→ **Provided information**:
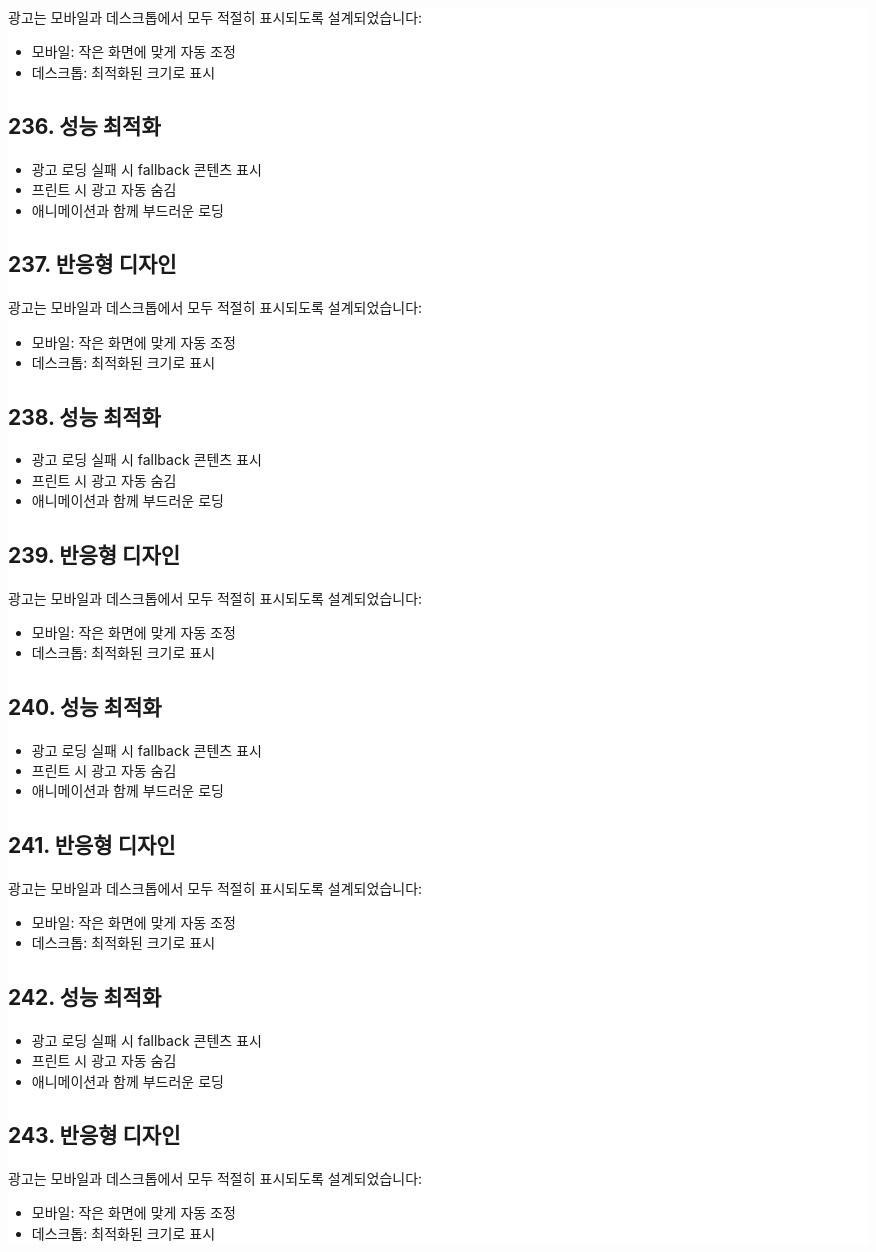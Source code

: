 광고는 모바일과 데스크톱에서 모두 적절히 표시되도록 설계되었습니다:
- 모바일: 작은 화면에 맞게 자동 조정
- 데스크톱: 최적화된 크기로 표시

## 236. 성능 최적화

- 광고 로딩 실패 시 fallback 콘텐츠 표시
- 프린트 시 광고 자동 숨김
- 애니메이션과 함께 부드러운 로딩

## 237. 반응형 디자인

광고는 모바일과 데스크톱에서 모두 적절히 표시되도록 설계되었습니다:
- 모바일: 작은 화면에 맞게 자동 조정
- 데스크톱: 최적화된 크기로 표시

## 238. 성능 최적화

- 광고 로딩 실패 시 fallback 콘텐츠 표시
- 프린트 시 광고 자동 숨김
- 애니메이션과 함께 부드러운 로딩

## 239. 반응형 디자인

광고는 모바일과 데스크톱에서 모두 적절히 표시되도록 설계되었습니다:
- 모바일: 작은 화면에 맞게 자동 조정
- 데스크톱: 최적화된 크기로 표시

## 240. 성능 최적화

- 광고 로딩 실패 시 fallback 콘텐츠 표시
- 프린트 시 광고 자동 숨김
- 애니메이션과 함께 부드러운 로딩

## 241. 반응형 디자인

광고는 모바일과 데스크톱에서 모두 적절히 표시되도록 설계되었습니다:
- 모바일: 작은 화면에 맞게 자동 조정
- 데스크톱: 최적화된 크기로 표시

## 242. 성능 최적화

- 광고 로딩 실패 시 fallback 콘텐츠 표시
- 프린트 시 광고 자동 숨김
- 애니메이션과 함께 부드러운 로딩

## 243. 반응형 디자인

광고는 모바일과 데스크톱에서 모두 적절히 표시되도록 설계되었습니다:
- 모바일: 작은 화면에 맞게 자동 조정
- 데스크톱: 최적화된 크기로 표시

→ **Task brief**: Omitting the pictures, write out the material above exactly as it stands.

→ **Task response**:
Source code

: 광고는 모바일과 데스크톱에서 모두 적절히 표시되도록 설계되었습니다:
- 모바일: 작은 화면에 맞게 자동 조정
- 데스크톱: 최적화된 크기로 표시

## 236. 성능 최적화

- 광고 로딩 실패 시 fallback 콘텐츠 표시
- 프린트 시 광고 자동 숨김
- 애니메이션과 함께 부드러운 로딩

## 237. 반응형 디자인

광고는 모바일과 데스크톱에서 모두 적절히 표시되도록 설계되었습니다:
- 모바일: 작은 화면에 맞게 자동 조정
- 데스크톱: 최적화된 크기로 표시

## 238. 성능 최적화

- 광고 로딩 실패 시 fallback 콘텐츠 표시
- 프린트 시 광고 자동 숨김
- 애니메이션과 함께 부드러운 로딩

## 239. 반응형 디자인

광고는 모바일과 데스크톱에서 모두 적절히 표시되도록 설계되었습니다:
- 모바일: 작은 화면에 맞게 자동 조정
- 데스크톱: 최적화된 크기로 표시

## 240. 성능 최적화

- 광고 로딩 실패 시 fallback 콘텐츠 표시
- 프린트 시 광고 자동 숨김
- 애니메이션과 함께 부드러운 로딩

## 241. 반응형 디자인

광고는 모바일과 데스크톱에서 모두 적절히 표시되도록 설계되었습니다:
- 모바일: 작은 화면에 맞게 자동 조정
- 데스크톱: 최적화된 크기로 표시

## 242. 성능 최적화

- 광고 로딩 실패 시 fallback 콘텐츠 표시
- 프린트 시 광고 자동 숨김
- 애니메이션과 함께 부드러운 로딩

## 243. 반응형 디자인

광고는 모바일과 데스크톱에서 모두 적절히 표시되도록 설계되었습니다:
- 모바일: 작은 화면에 맞게 자동 조정
- 데스크톱: 최적화된 크기로 표시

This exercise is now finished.